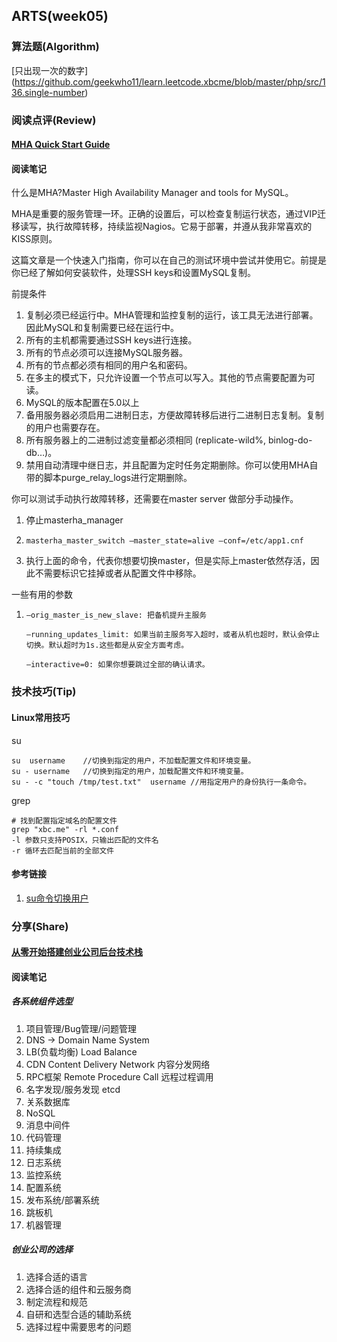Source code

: ## ARTS(week05)

### 算法题(Algorithm)

[只出现一次的数字\](https://github.com/geekwho11/learn.leetcode.xbcme/blob/master/php/src/136.single-number)

### 阅读点评(Review)

#### [MHA Quick Start Guide](https://dzone.com/articles/mha-quick-start-guide?fromrel=true)

#### 阅读笔记

什么是MHA?Master High Availability Manager and tools for MySQL。

MHA是重要的服务管理一环。正确的设置后，可以检查复制运行状态，通过VIP迁移读写，执行故障转移，持续监视Nagios。它易于部署，并遵从我非常喜欢的KISS原则。

这篇文章是一个快速入门指南，你可以在自己的测试环境中尝试并使用它。前提是你已经了解如何安装软件，处理SSH keys和设置MySQL复制。

前提条件

1. 复制必须已经运行中。MHA管理和监控复制的运行，该工具无法进行部署。因此MySQL和复制需要已经在运行中。
2. 所有的主机都需要通过SSH keys进行连接。
3. 所有的节点必须可以连接MySQL服务器。
4. 所有的节点都必须有相同的用户名和密码。
5. 在多主的模式下，只允许设置一个节点可以写入。其他的节点需要配置为可读。
6. MySQL的版本配置在5.0以上
7. 备用服务器必须启用二进制日志，方便故障转移后进行二进制日志复制。复制的用户也需要存在。
8. 所有服务器上的二进制过滤变量都必须相同 (replicate-wild%, binlog-do-db…)。
9. 禁用自动清理中继日志，并且配置为定时任务定期删除。你可以使用MHA自带的脚本purge_relay_logs进行定期删除。

你可以测试手动执行故障转移，还需要在master server 做部分手动操作。

1. 停止masterha_manager

2. ```
   masterha_master_switch –master_state=alive –conf=/etc/app1.cnf
   ```

3. 执行上面的命令，代表你想要切换master，但是实际上master依然存活，因此不需要标识它挂掉或者从配置文件中移除。

一些有用的参数

1. ```
   –orig_master_is_new_slave: 把备机提升主服务

   –running_updates_limit: 如果当前主服务写入超时，或者从机也超时，默认会停止切换。默认超时为1s.这些都是从安全方面考虑。

   –interactive=0: 如果你想要跳过全部的确认请求。
   ```

### 技术技巧(Tip)

#### Linux常用技巧

su

```
su  username    //切换到指定的用户，不加载配置文件和环境变量。
su - username   //切换到指定的用户，加载配置文件和环境变量。
su - -c "touch /tmp/test.txt"  username //用指定用户的身份执行一条命令。
```

grep

```
# 找到配置指定域名的配置文件
grep "xbc.me" -rl *.conf
-l 参数只支持POSIX，只输出匹配的文件名
-r 循环去匹配当前的全部文件
```

#### 参考链接

1. [su命令切换用户](http://blog.51cto.com/11060853/2092490)

### 分享(Share)

#### [从零开始搭建创业公司后台技术栈](http://www.phppan.com/2018/04/svr-stack/)

#### 阅读笔记

##### 各系统组件选型

1. 项目管理/Bug管理/问题管理
2. DNS -> Domain Name System
3. LB(负载均衡) Load Balance
4. CDN Content Delivery Network 内容分发网络
5. RPC框架 Remote Procedure Call 远程过程调用
6. 名字发现/服务发现 etcd
7. 关系数据库
8. NoSQL
9. 消息中间件
10. 代码管理
11. 持续集成
12. 日志系统
13. 监控系统
14. 配置系统
15. 发布系统/部署系统
16. 跳板机
17. 机器管理

##### 创业公司的选择

1. 选择合适的语言
2. 选择合适的组件和云服务商
3. 制定流程和规范
4. 自研和选型合适的辅助系统
5. 选择过程中需要思考的问题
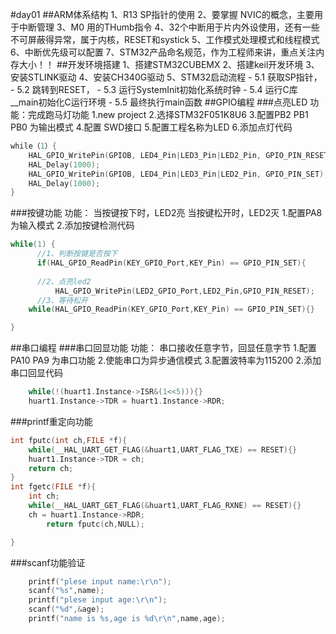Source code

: 





#day01
##ARM体系结构
1、R13  SP指针的使用
2、要掌握 NVIC的概念，主要用于中断管理
3、M0 用的THumb指令
4、32个中断用于片内外设使用，还有一些不可屏蔽得异常，属于内核，RESET和systick
5、工作模式处理模式和线程模式
6、中断优先级可以配置
7、STM32产品命名规范，作为工程师来讲，重点关注内存大小！！
##开发环境搭建
1、搭建STM32CUBEMX
2、搭建keil开发环境
3、安装STLINK驱动
4、安装CH340G驱动
5、STM32启动流程
	- 5.1 获取SP指针，
	- 5.2 跳转到RESET，
	- 5.3 运行SystemInit初始化系统时钟
	- 5.4 运行C库__main初始化C运行环境
	- 5.5 最终执行main函数
##GPIO编程
###点亮LED
功能：完成跑马灯功能
1.new project
2.选择STM32F051K8U6
3.配置PB2 PB1 PB0 为输出模式
4.配置 SWD接口
5.配置工程名称为LED
6.添加点灯代码
```C
while（1）{
    HAL_GPIO_WritePin(GPIOB, LED4_Pin|LED3_Pin|LED2_Pin, GPIO_PIN_RESET);
    HAL_Delay(1000);
    HAL_GPIO_WritePin(GPIOB, LED4_Pin|LED3_Pin|LED2_Pin, GPIO_PIN_SET);
    HAL_Delay(1000);
}
```
###按键功能
功能：
	当按键按下时，LED2亮
	当按键松开时，LED2灭
1.配置PA8 为输入模式
2.添加按键检测代码
```c
while(1) {
	  //1、判断按键是否按下
	  if(HAL_GPIO_ReadPin(KEY_GPIO_Port,KEY_Pin) == GPIO_PIN_SET){
	  
	  //2、点亮led2
		  HAL_GPIO_WritePin(LED2_GPIO_Port,LED2_Pin,GPIO_PIN_RESET);
	  //3、等待松开
	while(HAL_GPIO_ReadPin(KEY_GPIO_Port,KEY_Pin) == GPIO_PIN_SET){}

}
```
##串口编程
###串口回显功能
功能：
	串口接收任意字节，回显任意字节
1.配置PA10 PA9 为串口功能 
2.使能串口为异步通信模式
3.配置波特率为115200
2.添加串口回显代码
```c
	while(!(huart1.Instance->ISR&(1<<5))){}
	huart1.Instance->TDR = huart1.Instance->RDR;
```
###printf重定向功能
```c
int fputc(int ch,FILE *f){
	while(__HAL_UART_GET_FLAG(&huart1,UART_FLAG_TXE) == RESET){}
	huart1.Instance->TDR = ch;
	return ch;
}
int fgetc(FILE *f){
	int ch;
	while(__HAL_UART_GET_FLAG(&huart1,UART_FLAG_RXNE) == RESET){}
	ch = huart1.Instance->RDR;
    	return fputc(ch,NULL);

}
```
###scanf功能验证
```c
	printf("plese input name:\r\n");
	scanf("%s",name);
	printf("plese input age:\r\n");
	scanf("%d",&age);
	printf("name is %s,age is %d\r\n",name,age);
```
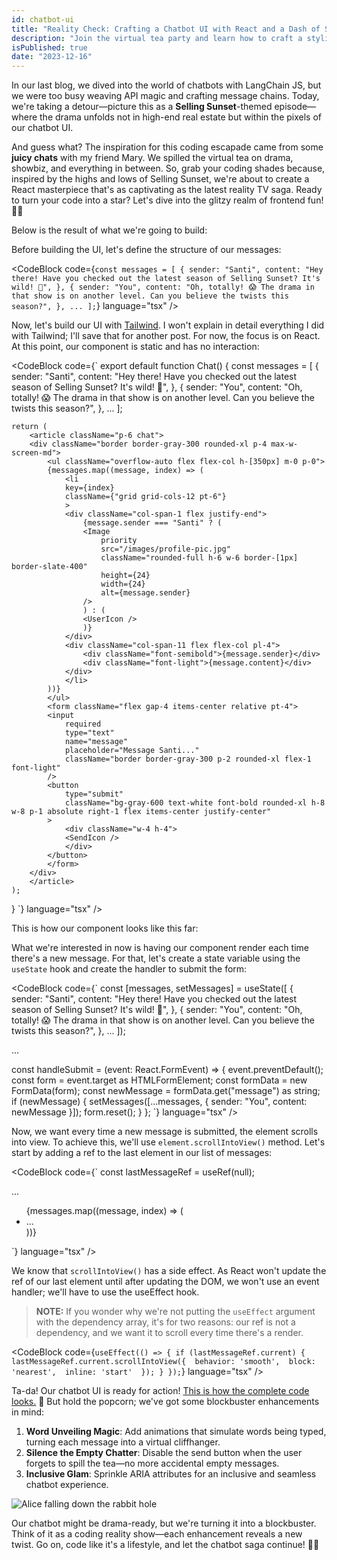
 ```yaml
---
id: chatbot-ui
title: "Reality Check: Crafting a Chatbot UI with React and a Dash of Selling Sunset Glam"
description: "Join the virtual tea party and learn how to craft a stylish chatbot, where code meets conversation in a Selling Sunset-inspired coding adventure."
isPublished: true
date: "2023-12-16"
---
```


In our last blog, we dived into the world of chatbots with LangChain JS, but we were too busy weaving API magic and crafting message chains. Today, we're taking a detour—picture this as a **Selling Sunset**-themed episode—where the drama unfolds not in high-end real estate but within the pixels of our chatbot UI.

And guess what? The inspiration for this coding escapade came from some **juicy chats** with my friend Mary. We spilled the virtual tea on drama, showbiz, and everything in between. So, grab your coding shades because, inspired by the highs and lows of Selling Sunset, we're about to create a React masterpiece that's as captivating as the latest reality TV saga. Ready to turn your code into a star? Let's dive into the glitzy realm of frontend fun! 🌟💬

Below is the result of what we're going to build:

<Chat />

Before building the UI, let's define the structure of our messages:

<CodeBlock code={`
  const messages = [
    {
      sender: "Santi",
      content:
        "Hey there! Have you checked out the latest season of Selling Sunset? It's wild! 🌟",
    },
    {
      sender: "You",
      content:
        "Oh, totally! 😱 The drama in that show is on another level.
        Can you believe the twists this season?",
    },
    ...
  ];
`} language="tsx" />

Now, let's build our UI with [Tailwind](https://tailwindcss.com). I won't explain in detail everything I did with Tailwind; I'll save that for another post. For now, the focus is on React. At this point, our component is static and has no interaction:

<CodeBlock code={`
  export default function Chat() {
    const messages = [
        {
        sender: "Santi",
        content:
            "Hey there! Have you checked out the latest season of Selling Sunset? It's wild! 🌟",
        },
        {
        sender: "You",
        content:
            "Oh, totally! 😱 The drama in that show is on another level.
            Can you believe the twists this season?",
        },
        ...
    ];

    return (
        <article className="p-6 chat">
        <div className="border border-gray-300 rounded-xl p-4 max-w-screen-md">
            <ul className="overflow-auto flex flex-col h-[350px] m-0 p-0">
            {messages.map((message, index) => (
                <li
                key={index}
                className={"grid grid-cols-12 pt-6"}
                >
                <div className="col-span-1 flex justify-end">
                    {message.sender === "Santi" ? (
                    <Image
                        priority
                        src="/images/profile-pic.jpg"
                        className="rounded-full h-6 w-6 border-[1px] border-slate-400"
                        height={24}
                        width={24}
                        alt={message.sender}
                    />
                    ) : (
                    <UserIcon />
                    )}
                </div>
                <div className="col-span-11 flex flex-col pl-4">
                    <div className="font-semibold">{message.sender}</div>
                    <div className="font-light">{message.content}</div>
                </div>
                </li>
            ))}
            </ul>
            <form className="flex gap-4 items-center relative pt-4">
            <input
                required
                type="text"
                name="message"
                placeholder="Message Santi..."
                className="border border-gray-300 p-2 rounded-xl flex-1 font-light"
            />
            <button
                type="submit"
                className="bg-gray-600 text-white font-bold rounded-xl h-8 w-8 p-1 absolute right-1 flex items-center justify-center"
            >
                <div className="w-4 h-4">
                <SendIcon />
                </div>
            </button>
            </form>
        </div>
        </article>
    );
  }
`} language="tsx" />

This is how our component looks like this far:

<NoEffectsChat />

What we're interested in now is having our component render each time there's a new message. For that, let's create a state variable using the `useState` hook and create the handler to submit the form:

<CodeBlock code={`
  const [messages, setMessages] = useState([
    {
      sender: "Santi",
      content:
        "Hey there! Have you checked out the latest season of Selling Sunset? It's wild! 🌟",
    },
    {
      sender: "You",
      content:
        "Oh, totally! 😱 The drama in that show is on another level. Can you believe the twists this season?",
    },
    ...
  ]);

  ...

  const handleSubmit = (event: React.FormEvent) => {
    event.preventDefault();
    const form = event.target as HTMLFormElement;
    const formData = new FormData(form);
    const newMessage = formData.get("message") as string;
    if (newMessage) {
      setMessages([...messages, { sender: "You", content: newMessage }]);
      form.reset();
    }
  };
`} language="tsx" />

Now, we want every time a new message is submitted, the element scrolls into view. To achieve this, we'll use `element.scrollIntoView()` method. Let's start by adding a ref to the last element in our list of messages:

<CodeBlock code={`
  const lastMessageRef = useRef<HTMLLIElement>(null);

  ...

  <ul className="overflow-auto flex flex-col max-h-[350px] m-0 p-0">
          {messages.map((message, index) => (
            <li
              key={index}
              // We add the ref to the last item
              ref={index === messages.length - 1 ? lastMessageRef : null}
              className={"grid grid-cols-12 pt-6"}
            >
              ...
            </li>
          ))}
        </ul>
`} language="tsx" />

We know that `scrollIntoView()` has a side effect. As React won't update the ref of our last element until after updating the DOM, we won't use an event handler; we'll have to use the useEffect hook.

>**NOTE:** If you wonder why we're not putting the `useEffect` argument with the dependency array, it's for two reasons: our ref is not a dependency, and we want it to scroll every time there's a render.

<CodeBlock code={`
  useEffect(() => {
    if (lastMessageRef.current) {
        lastMessageRef.current.scrollIntoView({ 
            behavior: 'smooth', 
            block: 'nearest', 
            inline: 'start' 
        });
    }
  });
`} language="tsx" />

Ta-da! Our chatbot UI is ready for action! [This is how the complete code looks.](https://gist.github.com/agovc/ac8ac832e1f2a9aa28f867a086bdb5d4) 🚀 But hold the popcorn; we've got some blockbuster enhancements in mind:

1. **Word Unveiling Magic**: Add animations that simulate words being typed, turning each message into a virtual cliffhanger.
2. **Silence the Empty Chatter**: Disable the send button when the user forgets to spill the tea—no more accidental empty messages.
3. **Inclusive Glam**: Sprinkle ARIA attributes for an inclusive and seamless chatbot experience.

<div className="flex justify-center">
    <Image src="/images/christine.gif" alt="Alice falling down the rabbit hole" className="py-6 animate-fade-in" height={200} width={300} />
</div>

Our chatbot might be drama-ready, but we're turning it into a blockbuster. Think of it as a coding reality show—each enhancement reveals a new twist. Go on, code like it's a lifestyle, and let the chatbot saga continue! 💬✨




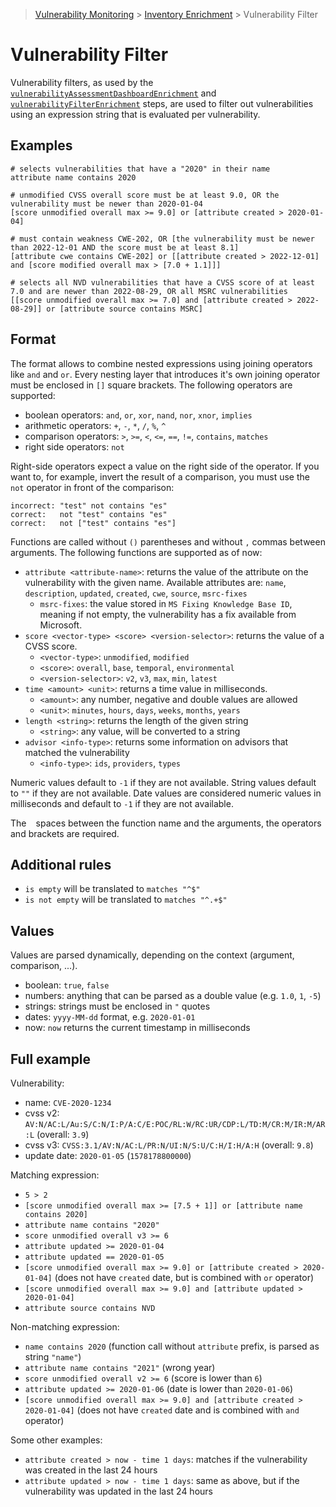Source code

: > [Vulnerability Monitoring](../inventory-enrichment-overview.md) > [Inventory Enrichment](inventory-enrichment.md) >
> Vulnerability Filter

# Vulnerability Filter

Vulnerability filters, as used by the
[`vulnerabilityAssessmentDashboardEnrichment`](steps.md#vulnerability-assessment-dashboard-vad) and
[`vulnerabilityFilterEnrichment`](steps.md#vulnerability-filter) steps, are used to filter out vulnerabilities using an
expression string that is evaluated per vulnerability.

## Examples

```
# selects vulnerabilities that have a "2020" in their name
attribute name contains 2020

# unmodified CVSS overall score must be at least 9.0, OR the vulnerability must be newer than 2020-01-04
[score unmodified overall max >= 9.0] or [attribute created > 2020-01-04]

# must contain weakness CWE-202, OR [the vulnerability must be newer than 2022-12-01 AND the score must be at least 8.1]
[attribute cwe contains CWE-202] or [[attribute created > 2022-12-01] and [score modified overall max > [7.0 + 1.1]]]

# selects all NVD vulnerabilities that have a CVSS score of at least 7.0 and are newer than 2022-08-29, OR all MSRC vulnerabilities
[[score unmodified overall max >= 7.0] and [attribute created > 2022-08-29]] or [attribute source contains MSRC]
```

## Format

The format allows to combine nested expressions using joining operators like `and` and `or`. Every nesting layer that
introduces it's own joining operator must be enclosed in `[]` square brackets. The following operators are supported:

- boolean operators: `and`, `or`, `xor`, `nand`, `nor`, `xnor`, `implies`
- arithmetic operators: `+`, `-`, `*`, `/`, `%`, `^`
- comparison operators: `>`, `>=`, `<`, `<=`, `==`, `!=`, `contains`, `matches`
- right side operators: `not`

Right-side operators expect a value on the right side of the operator. If you want to, for example, invert the result of
a comparison, you must use the `not` operator in front of the comparison:

```
incorrect: "test" not contains "es"
correct:   not "test" contains "es"
correct:   not ["test" contains "es"]
```

Functions are called without `()` parentheses and without `,` commas between arguments. The following functions are
supported as of now:

- `attribute <attribute-name>`: returns the value of the attribute on the vulnerability with the given name. Available
  attributes are: `name`, `description`, `updated`, `created`, `cwe`, `source`, `msrc-fixes`
    - `msrc-fixes`: the value stored in `MS Fixing Knowledge Base ID`, meaning if not empty, the vulnerability has a fix
      available from Microsoft.
- `score <vector-type> <score> <version-selector>`: returns the value of a CVSS score.
    - `<vector-type>`: `unmodified`, `modified`
    - `<score>`: `overall`, `base`, `temporal`, `environmental`
    - `<version-selector>`: `v2`, `v3`, `max`, `min`, `latest`
- `time <amount> <unit>`: returns a time value in milliseconds.
    - `<amount>`: any number, negative and double values are allowed
    - `<unit>`: `minutes`, `hours`, `days`, `weeks`, `months`, `years`
- `length <string>`: returns the length of the given string
    - `<string>`: any value, will be converted to a string
- `advisor <info-type>`: returns some information on advisors that matched the vulnerability
    - `<info-type>`: `ids`, `providers`, `types`

Numeric values default to `-1` if they are not available. String values default to `""` if they are not available. Date
values are considered numeric values in milliseconds and default to `-1` if they are not available.

The ` ` spaces between the function name and the arguments, the operators and brackets are required.

## Additional rules

- `is empty` will be translated to `matches "^$"`
- `is not empty` will be translated to `matches "^.+$"`

## Values

Values are parsed dynamically, depending on the context (argument, comparison, ...).

- boolean: `true`, `false`
- numbers: anything that can be parsed as a double value (e.g. `1.0`, `1`, `-5`)
- strings: strings must be enclosed in `"` quotes
- dates: `yyyy-MM-dd` format, e.g. `2020-01-01`
- now: `now` returns the current timestamp in milliseconds

## Full example

Vulnerability:

- name: `CVE-2020-1234`
- cvss v2: `AV:N/AC:L/Au:S/C:N/I:P/A:C/E:POC/RL:W/RC:UR/CDP:L/TD:M/CR:M/IR:M/AR:L` (overall: `3.9`)
- cvss v3: `CVSS:3.1/AV:N/AC:L/PR:N/UI:N/S:U/C:H/I:H/A:H` (overall: `9.8`)
- update date: `2020-01-05` (`1578178800000`)

Matching expression:

- `5 > 2`
- `[score unmodified overall max >= [7.5 + 1]] or [attribute name contains 2020]`
- `attribute name contains "2020"`
- `score unmodified overall v3 >= 6`
- `attribute updated >= 2020-01-04`
- `attribute updated == 2020-01-05`
- `[score unmodified overall max >= 9.0] or [attribute created > 2020-01-04]` (does not have `created` date, but is
  combined with `or` operator)
- `[score unmodified overall max >= 9.0] and [attribute updated > 2020-01-04]`
- `attribute source contains NVD`

Non-matching expression:

- `name contains 2020` (function call without `attribute` prefix, is parsed as string `"name"`)
- `attribute name contains "2021"` (wrong year)
- `score unmodified overall v2 >= 6` (score is lower than `6`)
- `attribute updated >= 2020-01-06` (date is lower than `2020-01-06`)
- `[score unmodified overall max >= 9.0] and [attribute created > 2020-01-04]` (does not have `created` date and is
  combined with `and` operator)

Some other examples:

- `attribute created > now - time 1 days`: matches if the vulnerability was created in the last 24 hours
- `attribute updated > now - time 1 days`: same as above, but if the vulnerability was updated in the last 24 hours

::::::

TRY IT: As the answer, set down only the lines from the data above between the one holding "brackets are required." and the one holding "date, but is", inclusive, exactly as they read.

FINISHED TASK:
The ` ` spaces between the function name and the arguments, the operators and brackets are required.

## Additional rules

- `is empty` will be translated to `matches "^$"`
- `is not empty` will be translated to `matches "^.+$"`

## Values

Values are parsed dynamically, depending on the context (argument, comparison, ...).

- boolean: `true`, `false`
- numbers: anything that can be parsed as a double value (e.g. `1.0`, `1`, `-5`)
- strings: strings must be enclosed in `"` quotes
- dates: `yyyy-MM-dd` format, e.g. `2020-01-01`
- now: `now` returns the current timestamp in milliseconds

## Full example

Vulnerability:

- name: `CVE-2020-1234`
- cvss v2: `AV:N/AC:L/Au:S/C:N/I:P/A:C/E:POC/RL:W/RC:UR/CDP:L/TD:M/CR:M/IR:M/AR:L` (overall: `3.9`)
- cvss v3: `CVSS:3.1/AV:N/AC:L/PR:N/UI:N/S:U/C:H/I:H/A:H` (overall: `9.8`)
- update date: `2020-01-05` (`1578178800000`)

Matching expression:

- `5 > 2`
- `[score unmodified overall max >= [7.5 + 1]] or [attribute name contains 2020]`
- `attribute name contains "2020"`
- `score unmodified overall v3 >= 6`
- `attribute updated >= 2020-01-04`
- `attribute updated == 2020-01-05`
- `[score unmodified overall max >= 9.0] or [attribute created > 2020-01-04]` (does not have `created` date, but is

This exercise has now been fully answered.